Collected data:
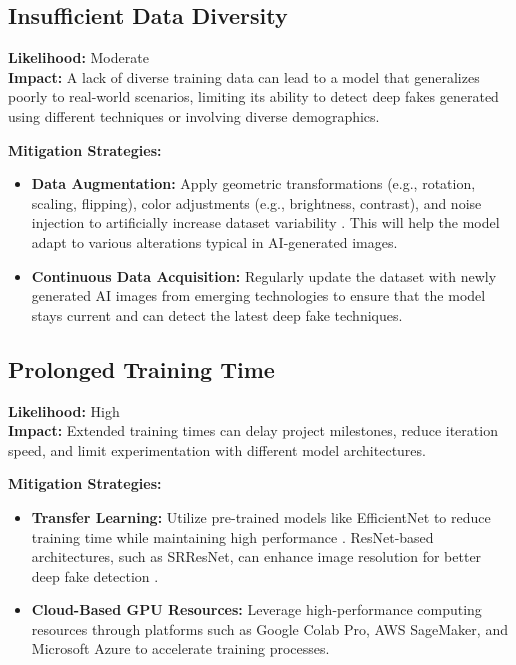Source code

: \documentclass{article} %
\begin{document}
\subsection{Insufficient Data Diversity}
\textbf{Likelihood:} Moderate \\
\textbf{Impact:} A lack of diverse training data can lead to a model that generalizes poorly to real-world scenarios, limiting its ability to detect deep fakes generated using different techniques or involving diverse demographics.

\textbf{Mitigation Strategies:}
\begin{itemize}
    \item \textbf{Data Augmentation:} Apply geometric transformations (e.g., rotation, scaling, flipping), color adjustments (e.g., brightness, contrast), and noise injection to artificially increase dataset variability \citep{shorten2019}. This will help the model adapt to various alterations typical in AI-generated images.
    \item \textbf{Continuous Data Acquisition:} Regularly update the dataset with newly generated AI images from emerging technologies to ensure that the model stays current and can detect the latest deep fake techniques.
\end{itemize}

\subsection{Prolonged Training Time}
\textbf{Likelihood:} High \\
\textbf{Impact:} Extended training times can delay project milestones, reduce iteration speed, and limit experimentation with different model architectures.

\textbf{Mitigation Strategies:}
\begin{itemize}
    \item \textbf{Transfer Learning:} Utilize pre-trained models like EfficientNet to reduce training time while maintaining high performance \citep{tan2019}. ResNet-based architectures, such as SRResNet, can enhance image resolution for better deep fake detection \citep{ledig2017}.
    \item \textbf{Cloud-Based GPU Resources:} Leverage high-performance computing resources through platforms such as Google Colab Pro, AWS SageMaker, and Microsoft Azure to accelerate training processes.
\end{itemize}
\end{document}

--

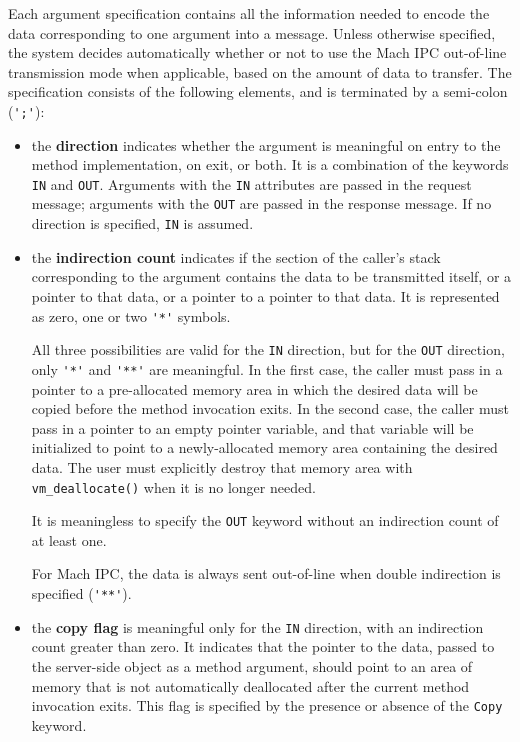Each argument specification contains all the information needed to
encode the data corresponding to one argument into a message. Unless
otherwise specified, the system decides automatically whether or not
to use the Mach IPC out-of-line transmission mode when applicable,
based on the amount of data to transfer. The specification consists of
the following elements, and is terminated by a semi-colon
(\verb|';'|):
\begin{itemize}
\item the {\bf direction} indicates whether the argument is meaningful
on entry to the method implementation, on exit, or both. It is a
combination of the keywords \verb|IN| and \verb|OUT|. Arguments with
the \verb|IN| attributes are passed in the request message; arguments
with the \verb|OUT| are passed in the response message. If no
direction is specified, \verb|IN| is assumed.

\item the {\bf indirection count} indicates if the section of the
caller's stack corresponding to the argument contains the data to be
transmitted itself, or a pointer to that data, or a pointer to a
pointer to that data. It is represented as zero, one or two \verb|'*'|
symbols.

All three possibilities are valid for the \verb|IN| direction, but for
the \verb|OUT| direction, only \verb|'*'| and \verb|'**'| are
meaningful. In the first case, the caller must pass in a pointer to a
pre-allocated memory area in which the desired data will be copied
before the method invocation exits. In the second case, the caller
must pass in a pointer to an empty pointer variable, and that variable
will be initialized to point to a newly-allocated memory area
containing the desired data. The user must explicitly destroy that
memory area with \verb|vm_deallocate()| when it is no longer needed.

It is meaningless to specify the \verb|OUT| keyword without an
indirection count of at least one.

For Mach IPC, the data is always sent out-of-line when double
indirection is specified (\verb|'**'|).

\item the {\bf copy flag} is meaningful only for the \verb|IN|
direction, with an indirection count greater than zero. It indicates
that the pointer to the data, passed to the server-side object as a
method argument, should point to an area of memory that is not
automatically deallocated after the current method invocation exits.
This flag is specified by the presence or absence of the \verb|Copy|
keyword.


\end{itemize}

==

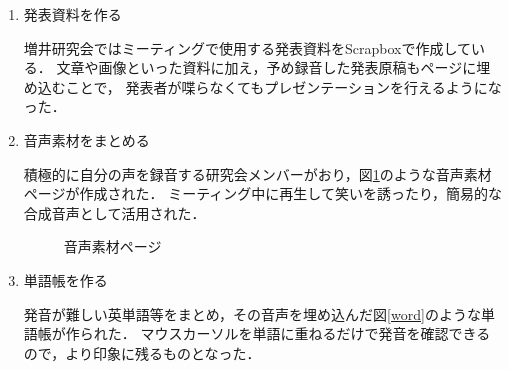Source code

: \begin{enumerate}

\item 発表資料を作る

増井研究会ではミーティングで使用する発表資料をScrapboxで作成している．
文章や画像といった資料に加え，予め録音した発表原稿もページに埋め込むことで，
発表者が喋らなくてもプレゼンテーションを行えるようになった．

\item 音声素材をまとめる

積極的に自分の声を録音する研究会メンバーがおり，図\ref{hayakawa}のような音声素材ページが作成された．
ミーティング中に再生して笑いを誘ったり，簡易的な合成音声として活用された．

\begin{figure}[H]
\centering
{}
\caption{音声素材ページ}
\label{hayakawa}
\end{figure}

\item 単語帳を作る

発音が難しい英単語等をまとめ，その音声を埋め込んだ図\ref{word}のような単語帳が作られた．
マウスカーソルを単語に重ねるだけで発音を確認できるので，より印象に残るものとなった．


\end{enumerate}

→ TASK TO COMPLETE
Whenever a line in the entries above includes the word "such", pull that line out.

→ SOLVED PROBLEM
    \item \textbf{Transfer Learning:} Utilize pre-trained models like EfficientNet to reduce training time while maintaining high performance \citep{tan2019}. ResNet-based architectures, such as SRResNet, can enhance image resolution for better deep fake detection \citep{ledig2017}.
    \item \textbf{Cloud-Based GPU Resources:} Leverage high-performance computing resources through platforms such as Google Colab Pro, AWS SageMaker, and Microsoft Azure to accelerate training processes.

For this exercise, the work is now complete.